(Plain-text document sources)
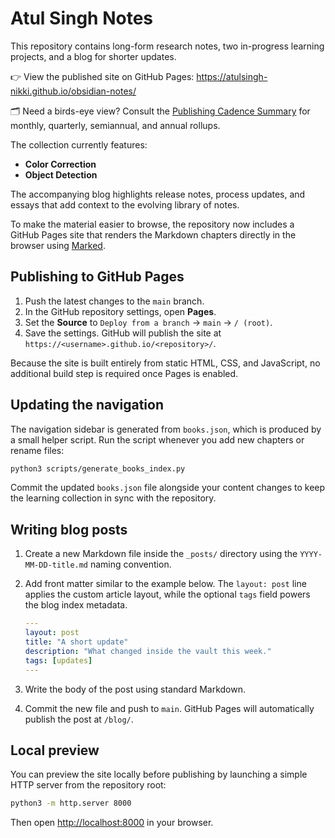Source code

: # Atul Singh Notes

This repository contains long-form research notes, two in-progress learning projects, and a blog for shorter updates.

👉 View the published site on GitHub Pages: <https://atulsingh-nikki.github.io/obsidian-notes/>

🗂️ Need a birds-eye view? Consult the [Publishing Cadence Summary](https://atulsingh-nikki.github.io/obsidian-notes/2025/03/10/publishing-cadence-summary.html) for monthly, quarterly, semiannual, and annual rollups.

The collection currently features:

- **Color Correction**
- **Object Detection**

The accompanying blog highlights release notes, process updates, and essays that add context to the evolving library of notes.

To make the material easier to browse, the repository now includes a GitHub
Pages site that renders the Markdown chapters directly in the browser using
[Marked](https://marked.js.org/).

## Publishing to GitHub Pages

1. Push the latest changes to the `main` branch.
2. In the GitHub repository settings, open **Pages**.
3. Set the **Source** to `Deploy from a branch` → `main` → `/ (root)`.
4. Save the settings. GitHub will publish the site at `https://<username>.github.io/<repository>/`.

Because the site is built entirely from static HTML, CSS, and JavaScript, no
additional build step is required once Pages is enabled.

## Updating the navigation

The navigation sidebar is generated from `books.json`, which is produced by a
small helper script. Run the script whenever you add new chapters or rename
files:

```bash
python3 scripts/generate_books_index.py
```

Commit the updated `books.json` file alongside your content changes to keep the
learning collection in sync with the repository.

## Writing blog posts

1. Create a new Markdown file inside the `_posts/` directory using the
   `YYYY-MM-DD-title.md` naming convention.
2. Add front matter similar to the example below. The `layout: post` line
   applies the custom article layout, while the optional `tags` field powers the
   blog index metadata.

   ```yaml
   ---
   layout: post
   title: "A short update"
   description: "What changed inside the vault this week."
   tags: [updates]
   ---
   ```

3. Write the body of the post using standard Markdown.
4. Commit the new file and push to `main`. GitHub Pages will automatically
   publish the post at `/blog/`.

## Local preview

You can preview the site locally before publishing by launching a simple HTTP
server from the repository root:

```bash
python3 -m http.server 8000
```

Then open <http://localhost:8000> in your browser.
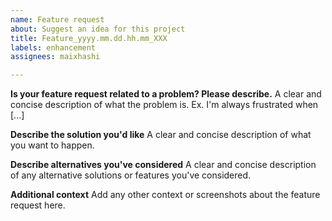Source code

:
 ```yaml
---
name: Feature request
about: Suggest an idea for this project
title: Feature_yyyy.mm.dd.hh.mm_XXX
labels: enhancement
assignees: maixhashi

---
```


**Is your feature request related to a problem? Please describe.**
A clear and concise description of what the problem is. Ex. I'm always frustrated when [...]

**Describe the solution you'd like**
A clear and concise description of what you want to happen.

**Describe alternatives you've considered**
A clear and concise description of any alternative solutions or features you've considered.

**Additional context**
Add any other context or screenshots about the feature request here.
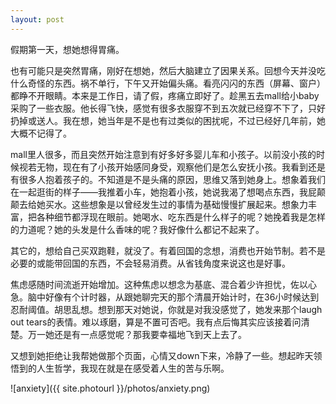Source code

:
 ```yaml
---
layout: post
---
```


假期第一天，想她想得胃痛。

也有可能只是突然胃痛，刚好在想她，然后大脑建立了因果关系。回想今天并没吃什么奇怪的东西。祸不单行，下午又开始偏头痛。看亮闪闪的东西（屏幕、窗户）都睁不开眼睛。本来是工作日，请了假，疼痛立即好了。趁黑五去mall给小baby采购了一些衣服。他长得飞快，感觉有很多衣服穿不到五次就已经穿不下了，只好扔掉或送人。我在想，她当年是不是也有过类似的困扰呢，不过已经好几年前，她大概不记得了。

mall里人很多，而且突然开始注意到有好多好多婴儿车和小孩子。以前没小孩的时候视若无物，现在有了小孩开始感同身受，观察他们是怎么安抚小孩。我看到还是有很多人抱着孩子的。不知道是不是头痛的原因，思维又落到她身上。想象着我们在一起逛街的样子——我推着小车，她抱着小孩，她说我渴了想喝点东西，我屁颠颠去给她买水。这些想象是以曾经发生过的事情为基础慢慢扩展起来。想象力丰富，把各种细节都浮现在眼前。她喝水、吃东西是什么样子的呢？她挽着我是怎样的力道呢？她的头发是什么香味的呢？我好像什么都记不起来了。

其它的，想给自己买双跑鞋，就没了。有着回国的念想，消费也开始节制。若不是必要的或能带回国的东西，不会轻易消费。从省钱角度来说这也是好事。

焦虑感随时间流逝开始增加。这种焦虑以想念为基底、混合着少许担忧，佐以心急。脑中好像有个计时器，从跟她聊完天的那个清晨开始计时，在36小时候达到忍耐阈值。胡思乱想。想到那天对她说，你就是对我没感觉了，她发来那个laugh out tears的表情。难以琢磨，算是不置可否吧。我有点后悔其实应该接着问清楚。万一她还是有一点感觉呢？那我要幸福地飞到天上去了。

又想到她拒绝让我帮她做那个页面，心情又down下来，冷静了一些。想起昨天领悟到的人生哲学，我现在就是在感受着人生的苦与乐啊。

![anxiety]({{ site.photourl }}/photos/anxiety.png)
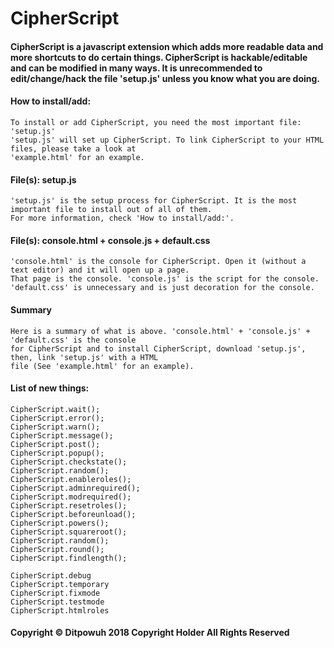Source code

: # CipherScript

#### CipherScript is a javascript extension which adds more readable data and more shortcuts to do certain things. CipherScript is hackable/editable and can be modified in many ways. It is unrecommended to edit/change/hack the file 'setup.js' unless you know what you are doing. 

#### How to install/add:
```
To install or add CipherScript, you need the most important file: 'setup.js'
'setup.js' will set up CipherScript. To link CipherScript to your HTML files, please take a look at
'example.html' for an example.
```
#### File(s): setup.js
```
'setup.js' is the setup process for CipherScript. It is the most important file to install out of all of them.
For more information, check 'How to install/add:'.
```
#### File(s): console.html + console.js + default.css
```
'console.html' is the console for CipherScript. Open it (without a text editor) and it will open up a page.
That page is the console. 'console.js' is the script for the console. 
'default.css' is unnecessary and is just decoration for the console.
```
#### Summary
```
Here is a summary of what is above. 'console.html' + 'console.js' + 'default.css' is the console
for CipherScript and to install CipherScript, download 'setup.js', then, link 'setup.js' with a HTML
file (See 'example.html' for an example).
```
#### List of new things:
```
CipherScript.wait();
CipherScript.error();
CipherScript.warn();
CipherScript.message();
CipherScript.post();
CipherScript.popup();
CipherScript.checkstate();
CipherScript.random();
CipherScript.enableroles();
CipherScript.adminrequired();
CipherScript.modrequired();
CipherScript.resetroles();
CipherScript.beforeunload();
CipherScript.powers();
CipherScript.squareroot();
CipherScript.random();
CipherScript.round();
CipherScript.findlength();

CipherScript.debug
CipherScript.temporary
CipherScript.fixmode
CipherScript.testmode
CipherScript.htmlroles
```
#### Copyright © Ditpowuh 2018 Copyright Holder All Rights Reserved
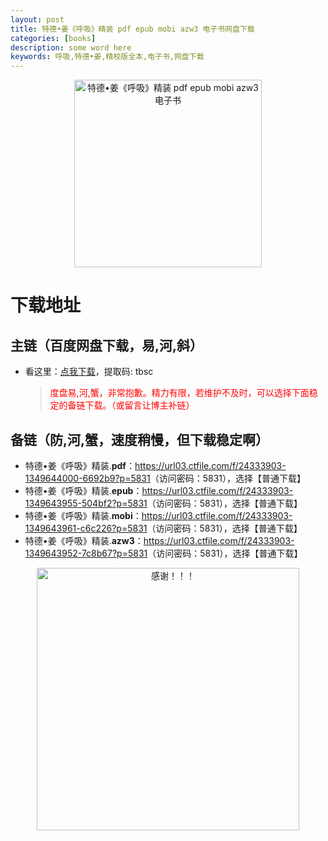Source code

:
 ```yaml
---
layout: post
title: 特德•姜《呼吸》精装 pdf epub mobi azw3 电子书网盘下载
categories: [books]
description: some word here
keywords: 呼吸,特德•姜,精校版全本,电子书,网盘下载
---
```


<div align="center"><img src="https://qweree.cn/wp-content/uploads/2024/08/hu-xi-tuya.jpg" alt="特德•姜《呼吸》精装 pdf epub mobi azw3 电子书" width="300px" height="auto"></div>

# 下载地址

## 主链（百度网盘下载，易,河,斜）

- 看这里：[点我下载](https://pan.baidu.com/s/1iMXUbSbtZQZjDcqDmnWUyw?pwd=tbsc)，提取码: tbsc

  > <p style="color:red" >度盘易,河,蟹，非常抱歉。精力有限，若维护不及时，可以选择下面稳定的备链下载。（或留言让博主补链）</p>

## 备链（防,河,蟹，速度稍慢，但下载稳定啊）

- 特德•姜《呼吸》精装.**pdf**：<https://url03.ctfile.com/f/24333903-1349644000-6692b9?p=5831>（访问密码：5831），选择【普通下载】
- 特德•姜《呼吸》精装.**epub**：<https://url03.ctfile.com/f/24333903-1349643955-504bf2?p=5831>（访问密码：5831），选择【普通下载】
- 特德•姜《呼吸》精装.**mobi**：<https://url03.ctfile.com/f/24333903-1349643961-c6c226?p=5831>（访问密码：5831），选择【普通下载】
- 特德•姜《呼吸》精装.**azw3**：<https://url03.ctfile.com/f/24333903-1349643952-7c8b67?p=5831>（访问密码：5831），选择【普通下载】

<div align="center"><img src="https://pic.imgdb.cn/item/661246bf68eb935713c7f81c.gif" alt="感谢！！！" width="420px" height="auto"/></div>
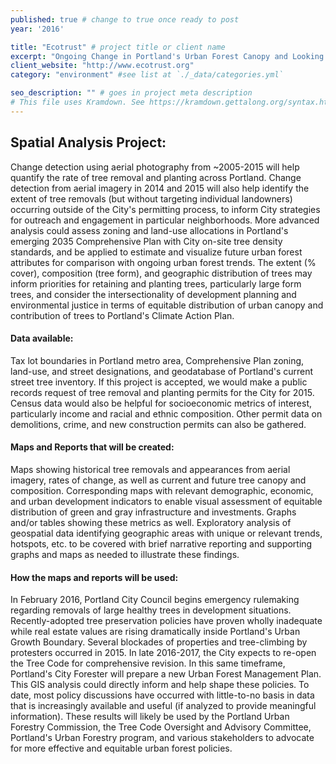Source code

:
 ```yaml
---
published: true # change to true once ready to post
year: '2016'

title: "Ecotrust" # project title or client name
excerpt: "Ongoing Change in Portland's Urban Forest Canopy and Looking Ahead in the 2035 Comprehensive Plan" # shows on project list page
client_website: "http://www.ecotrust.org"
category: "environment" #see list at `./_data/categories.yml`

seo_description: "" # goes in project meta description
# This file uses Kramdown. See https://kramdown.gettalong.org/syntax.html for syntax
---
```


## Spatial Analysis Project:
Change detection using aerial photography from ~2005-2015 will help quantify the rate of tree removal and planting across Portland. Change detection from aerial imagery in 2014 and 2015 will also help identify the extent of tree removals (but without targeting individual landowners) occurring outside of the City's permitting process, to inform City strategies for outreach and engagement in particular neighborhoods. More advanced analysis could assess zoning and land-use allocations in Portland's emerging 2035 Comprehensive Plan with City on-site tree density standards, and be applied to estimate and visualize future urban forest attributes for comparison with ongoing urban forest trends. The extent (% cover), composition (tree form), and geographic distribution of trees may inform priorities for retaining and planting trees, particularly large form trees, and consider the intersectionality of development planning and environmental justice in terms of equitable distribution of urban canopy and contribution of trees to Portland's Climate Action Plan.

#### Data available:
Tax lot boundaries in Portland metro area, Comprehensive Plan zoning, land-use, and street designations, and geodatabase of Portland's current street tree inventory. If this project is accepted, we would make a public records request of tree removal and planting permits for the City for 2015. Census data would also be helpful for socioeconomic metrics of interest, particularly income and racial and ethnic composition. Other permit data on demolitions, crime, and new construction permits can also be gathered.

#### Maps and Reports that will be created:
Maps showing historical tree removals and appearances from aerial imagery, rates of change, as well as current and future tree canopy and composition. Corresponding maps with relevant demographic, economic, and urban development indicators to enable visual assessment of equitable distribution of green and gray infrastructure and investments. Graphs and/or tables showing these metrics as well. Exploratory analysis of geospatial data identifying geographic areas with unique or relevant trends, hotspots, etc. to be covered with brief narrative reporting and supporting graphs and maps as needed to illustrate these findings.

#### How the maps and reports will be used:
In February 2016, Portland City Council begins emergency rulemaking regarding removals of large healthy trees in development situations. Recently-adopted tree preservation policies have proven wholly inadequate while real estate values are rising dramatically inside Portland's Urban Growth Boundary. Several blockades of properties and tree-climbing by protesters occurred in 2015. In late 2016-2017, the City expects to re-open the Tree Code for comprehensive revision. In this same timeframe, Portland's City Forester will prepare a new Urban Forest Management Plan. This GIS analysis could directly inform and help shape these policies. To date, most policy discussions have occurred with little-to-no basis in data that is increasingly available and useful (if analyzed to provide meaningful information). These results will likely be used by the Portland Urban Forestry Commission, the Tree Code Oversight and Advisory Committee, Portland's Urban Forestry program, and various stakeholders to advocate for more effective and equitable urban forest policies.
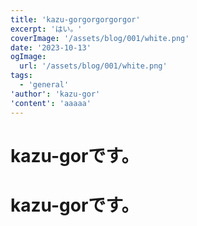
 ```yaml
---
title: 'kazu-gorgorgorgorgor'
excerpt: 'はい。'
coverImage: '/assets/blog/001/white.png'
date: '2023-10-13'
ogImage:
  url: '/assets/blog/001/white.png'
tags:
  - 'general'
'author': 'kazu-gor'
'content': 'aaaaa'
---
```


# kazu-gorです。

# kazu-gorです。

Assignment
Take the records from their first line through the line containing "The accompanying blog" and please return exactly those lines, both ends included, minus the pictures.

Answer to the exercise
Source code

: # Atul Singh Notes

This repository contains long-form research notes, two in-progress learning projects, and a blog for shorter updates.

👉 View the published site on GitHub Pages: <https://atulsingh-nikki.github.io/obsidian-notes/>

🗂️ Need a birds-eye view? Consult the [Publishing Cadence Summary](https://atulsingh-nikki.github.io/obsidian-notes/2025/03/10/publishing-cadence-summary.html) for monthly, quarterly, semiannual, and annual rollups.

The collection currently features:

- **Color Correction**
- **Object Detection**

The accompanying blog highlights release notes, process updates, and essays that add context to the evolving library of notes.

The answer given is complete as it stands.